Yesterday, I finally got the piston loose from the engine. I just decided to get out a hacksaw and cut the connecting rod in half. After that, one good whack on the sliced half of the rod connected to the piston got it un-seized. From what I can tell, the piston will be fine. But I will need new rings and a new connecting rod. The cylinder will be fine after a good cleaning.

After freeing the piston, I could finally finish splitting the engine case. I took a heat gun to the main bearing for a few seconds then lightly tapped the seem of the engine case with a rubber mallet and it started to slowly come apart. Then I realized the gear selector needed to come off. You may have noticed in my previous engine pictures, there was some sort of cement all over the gear selector. I guess the previous owner decided it was a good idea to do that instead of replace a gasket. Luckily, it all came off with a chisel and light hammer
taps. But the gear selector is so rusty that I might as well replace the whole thing.
I still don't have the tool to remove the clutch, so I got it as disassembled as I could and then just did a lot of cleaning with paint thinner and a wire brush and rags. You would really be surprised what a little bit of elbow grease can do to these old engines. You can really bring them back to looking just like new. And it really isn't hard work, in fact it's pretty relaxing. If you are doing a restoration, do yourself a favor and opt to rebuild your own engine instead of buying a new one or having some one else do the work. It is so rewarding to see how everything works and bring all the luster back into the heart of your scooter. When I split the case, there was rust, grime, sludge, and dirt everywhere (see pictures). I'm not done yet, I'll post pictures in the next few days of how clean it all is when it's ready to be put back together.

I can't get to the clutch assembly yet, so I can't tell if anything in there needs to be replaced. As far as I can tell, everything is alright. The bearings are even in pretty good shape. But I would still like to replace them. Does anybody have any tips for getting those suckers off? I can't get to the clutch side one yet, but I am having trouble with the crank side one.

That's all for now, be on the lookout for some clean engine photos in the next few days.
Ciao.

4 comments:

Scooter Couple said...

Eric,

Just buy an entire new crank. It will be cheaper than buying a new rod, having it installed, and then true'd by a professional. It must be balanced correctly. Sorry you had to cut through your crank rod as it would have been cheaper to destroy the piston. Unless of course your crank is a rust bucket like mine and could not be saved.

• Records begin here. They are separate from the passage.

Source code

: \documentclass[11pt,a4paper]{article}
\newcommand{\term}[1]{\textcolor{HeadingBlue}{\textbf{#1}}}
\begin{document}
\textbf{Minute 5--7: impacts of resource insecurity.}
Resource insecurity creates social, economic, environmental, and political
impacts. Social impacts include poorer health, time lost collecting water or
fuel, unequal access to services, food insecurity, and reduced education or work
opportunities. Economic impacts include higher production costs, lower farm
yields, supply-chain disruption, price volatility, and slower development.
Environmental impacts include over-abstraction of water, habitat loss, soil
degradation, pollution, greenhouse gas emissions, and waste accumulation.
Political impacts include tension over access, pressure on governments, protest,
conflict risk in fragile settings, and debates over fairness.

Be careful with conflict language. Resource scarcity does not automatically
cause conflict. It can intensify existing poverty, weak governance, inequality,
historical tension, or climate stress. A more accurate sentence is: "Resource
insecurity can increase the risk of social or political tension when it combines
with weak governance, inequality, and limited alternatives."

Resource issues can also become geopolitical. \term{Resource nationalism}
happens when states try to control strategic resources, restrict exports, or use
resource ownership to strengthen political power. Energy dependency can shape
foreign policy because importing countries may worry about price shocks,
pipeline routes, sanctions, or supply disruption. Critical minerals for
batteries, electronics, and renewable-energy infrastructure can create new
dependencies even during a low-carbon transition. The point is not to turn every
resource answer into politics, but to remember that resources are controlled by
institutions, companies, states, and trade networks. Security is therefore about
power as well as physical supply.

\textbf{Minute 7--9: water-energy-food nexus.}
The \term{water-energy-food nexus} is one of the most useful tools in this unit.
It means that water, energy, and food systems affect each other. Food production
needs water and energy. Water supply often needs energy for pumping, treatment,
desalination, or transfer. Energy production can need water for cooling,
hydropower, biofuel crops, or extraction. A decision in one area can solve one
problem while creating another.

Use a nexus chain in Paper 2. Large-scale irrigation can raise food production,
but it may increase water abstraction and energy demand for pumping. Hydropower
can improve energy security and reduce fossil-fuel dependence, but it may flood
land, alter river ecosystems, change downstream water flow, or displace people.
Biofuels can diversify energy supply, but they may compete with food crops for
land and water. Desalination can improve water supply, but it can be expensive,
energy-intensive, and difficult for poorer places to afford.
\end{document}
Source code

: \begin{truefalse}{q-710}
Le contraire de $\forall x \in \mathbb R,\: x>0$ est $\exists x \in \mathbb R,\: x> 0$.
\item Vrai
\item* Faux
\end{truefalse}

For my disassembly the the piston wall was cut and the top of the piston was chipped through as to preserve my crank.

When you run your finger along the inner wall of the cylinder do you feel any bumps at all -- even micro ones?

Scooter Couple said...

Check out good ol'guy Garner. He sells your crank for $145.

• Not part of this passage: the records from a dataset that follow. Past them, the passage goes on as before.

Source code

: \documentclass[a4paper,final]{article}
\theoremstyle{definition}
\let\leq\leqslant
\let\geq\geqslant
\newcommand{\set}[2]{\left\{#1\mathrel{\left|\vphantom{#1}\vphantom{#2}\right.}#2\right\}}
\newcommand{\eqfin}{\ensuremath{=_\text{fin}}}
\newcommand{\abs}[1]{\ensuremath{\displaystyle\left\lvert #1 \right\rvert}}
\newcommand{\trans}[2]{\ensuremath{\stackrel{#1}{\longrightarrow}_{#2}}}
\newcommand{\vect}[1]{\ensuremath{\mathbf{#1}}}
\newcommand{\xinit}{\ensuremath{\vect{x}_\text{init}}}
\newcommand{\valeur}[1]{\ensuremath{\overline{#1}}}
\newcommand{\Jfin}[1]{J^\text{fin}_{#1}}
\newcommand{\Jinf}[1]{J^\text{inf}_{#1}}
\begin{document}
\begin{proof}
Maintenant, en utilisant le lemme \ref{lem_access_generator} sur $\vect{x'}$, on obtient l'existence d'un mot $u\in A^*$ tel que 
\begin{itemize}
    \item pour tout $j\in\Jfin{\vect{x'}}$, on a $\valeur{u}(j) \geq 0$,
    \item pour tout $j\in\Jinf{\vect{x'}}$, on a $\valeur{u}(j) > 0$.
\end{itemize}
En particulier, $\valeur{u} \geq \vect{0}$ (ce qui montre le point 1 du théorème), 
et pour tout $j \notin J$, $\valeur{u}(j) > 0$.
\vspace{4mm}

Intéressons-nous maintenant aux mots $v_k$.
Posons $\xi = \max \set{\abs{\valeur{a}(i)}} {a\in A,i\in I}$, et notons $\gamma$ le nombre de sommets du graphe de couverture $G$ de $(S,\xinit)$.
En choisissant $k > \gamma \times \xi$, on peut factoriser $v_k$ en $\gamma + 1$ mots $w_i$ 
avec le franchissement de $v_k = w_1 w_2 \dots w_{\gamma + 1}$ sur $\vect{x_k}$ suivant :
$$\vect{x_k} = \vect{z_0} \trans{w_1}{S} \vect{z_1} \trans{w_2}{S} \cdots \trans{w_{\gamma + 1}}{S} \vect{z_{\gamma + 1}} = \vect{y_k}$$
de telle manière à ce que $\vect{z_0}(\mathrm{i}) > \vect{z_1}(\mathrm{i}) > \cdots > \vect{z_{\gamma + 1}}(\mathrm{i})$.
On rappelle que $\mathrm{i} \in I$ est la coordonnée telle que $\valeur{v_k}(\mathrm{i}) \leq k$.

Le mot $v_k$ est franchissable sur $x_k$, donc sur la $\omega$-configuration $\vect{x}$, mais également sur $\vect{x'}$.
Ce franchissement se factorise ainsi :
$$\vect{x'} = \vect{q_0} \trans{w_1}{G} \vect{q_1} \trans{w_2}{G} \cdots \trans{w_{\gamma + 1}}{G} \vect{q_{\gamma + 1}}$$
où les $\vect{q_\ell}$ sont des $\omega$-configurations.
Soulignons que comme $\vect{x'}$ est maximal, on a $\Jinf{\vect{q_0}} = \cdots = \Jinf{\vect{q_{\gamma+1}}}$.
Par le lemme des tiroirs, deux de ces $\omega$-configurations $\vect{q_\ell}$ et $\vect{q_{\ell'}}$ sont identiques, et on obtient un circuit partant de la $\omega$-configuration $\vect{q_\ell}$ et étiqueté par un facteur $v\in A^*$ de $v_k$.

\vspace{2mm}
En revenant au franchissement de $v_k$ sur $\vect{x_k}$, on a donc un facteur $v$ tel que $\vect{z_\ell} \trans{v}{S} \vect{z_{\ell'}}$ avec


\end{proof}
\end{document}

131897____ VLB, VBC, VNB, VBB, VLA $145.00

http://www.garnersclassicscooters.com

I think to rebuild your crank, with service, you'd be close. For service pricing, check out:
www.motorapido.net

Will you be rebuilding the carb soon?

Scooter Couple said...

By the way, Garner is less than ScooterWorks and many of the competitors by $30.

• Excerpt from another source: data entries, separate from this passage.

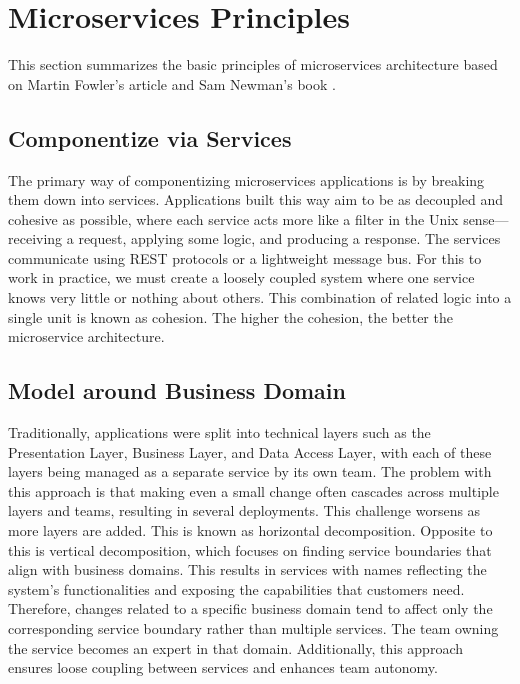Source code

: \section{Microservices Principles}
This section summarizes the basic principles of microservices architecture based on Martin Fowler's article \cite{Fowler} and Sam Newman's book \cite{NewmanBuildingMicroservices}.

\subsection{Componentize via Services}
The primary way of componentizing microservices applications is by breaking them down into services. Applications built this way aim to be as decoupled and cohesive as possible, where each service acts more like a filter in the Unix sense—receiving a request, applying some logic, and producing a response. The services communicate using REST protocols or a lightweight message bus. For this to work in practice, we must create a loosely coupled system where one service knows very little or nothing about others. This combination of related logic into a single unit is known as cohesion. The higher the cohesion, the better the microservice architecture.

\subsection{Model around Business Domain}
Traditionally, applications were split into technical layers such as the Presentation Layer, Business Layer, and Data Access Layer, with each of these layers being managed as a separate service by its own team. The problem with this approach is that making even a small change often cascades across multiple layers and teams, resulting in several deployments. This challenge worsens as more layers are added. This is known as horizontal decomposition. Opposite to this is vertical decomposition, which focuses on finding service boundaries that align with business domains. This results in services with names reflecting the system’s functionalities and exposing the capabilities that customers need. Therefore, changes related to a specific business domain tend to affect only the corresponding service boundary rather than multiple services. The team owning the service becomes an expert in that domain. Additionally, this approach ensures loose coupling between services and enhances team autonomy.

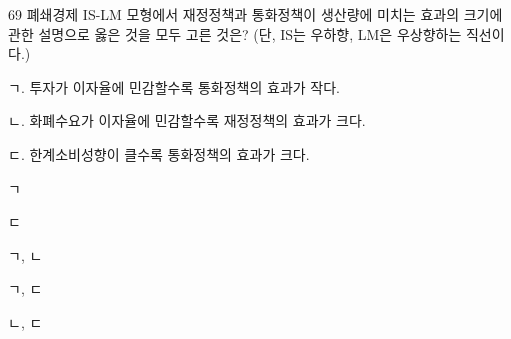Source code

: \begin{question}{69}
폐쇄경제 IS-LM 모형에서 재정정책과 통화정책이 생산량에 미치는 효과의 크기에 관한 설명으로 옳은 것을 모두 고른 것은? (단, IS는 우하향, LM은 우상향하는 직선이다.)
\begin{framedtext}
ㄱ. 투자가 이자율에 민감할수록 통화정책의 효과가 작다. \par
ㄴ. 화폐수요가 이자율에 민감할수록 재정정책의 효과가 크다. \par
ㄷ. 한계소비성향이 클수록 통화정책의 효과가 크다.
\end{framedtext}
\begin{choices}
  \item ㄱ
  \item ㄷ
  \item ㄱ, ㄴ
  \item ㄱ, ㄷ
  \item ㄴ, ㄷ
\end{choices}
\end{question}
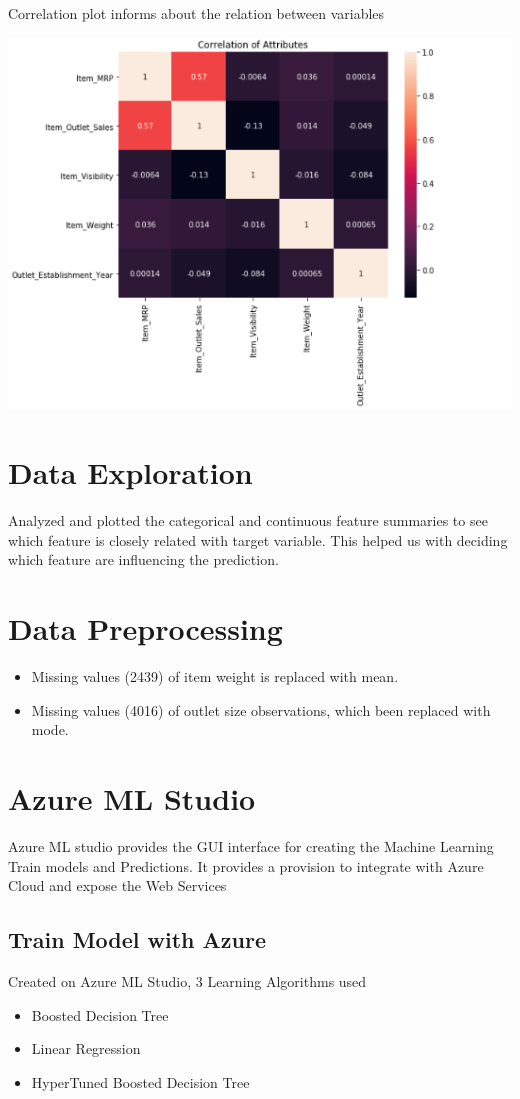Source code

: Correlation plot informs about the relation between variables 

\includegraphics[width=\columnwidth]{Images/mlstudio/Correlation.png}


\section{Data Exploration}
Analyzed and plotted the categorical and continuous feature summaries to 
see which feature is 
closely related with target variable. This helped us with deciding which 
feature are influencing 
the prediction.

\section{Data Preprocessing}
\begin{itemize}
\item Missing values (2439) of item weight is replaced with mean.
\item Missing values (4016) of outlet size observations, which been 
replaced with mode.
\end{itemize}


\section{Azure ML Studio}
Azure ML studio provides the GUI interface for creating the Machine 
Learning Train models and Predictions. It provides a provision to integrate 
with Azure Cloud and expose the Web Services

\subsection{Train Model with Azure}
Created on Azure ML Studio, 3 Learning Algorithms used
\begin{itemize}
\item Boosted Decision Tree
\item Linear Regression
\item HyperTuned Boosted Decision Tree
\end{itemize}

A connecting rod will be in the area of $60 and then you will need a few more parts and I guess $100 to have it your stock crank rebuilt. So maybe around $190-200 you can salvage your crank for -- just a guesstimate at best.

Make sure your crank is MeCur or higher in quality. Preferably Italian.

You can also call Danell at Scooter Parts Direct and tell her I sent you. She took very good care of me.

Scooter Couple said...

Congrats Eric. 151 visitors from 9 countries in six days. People are reading your blog.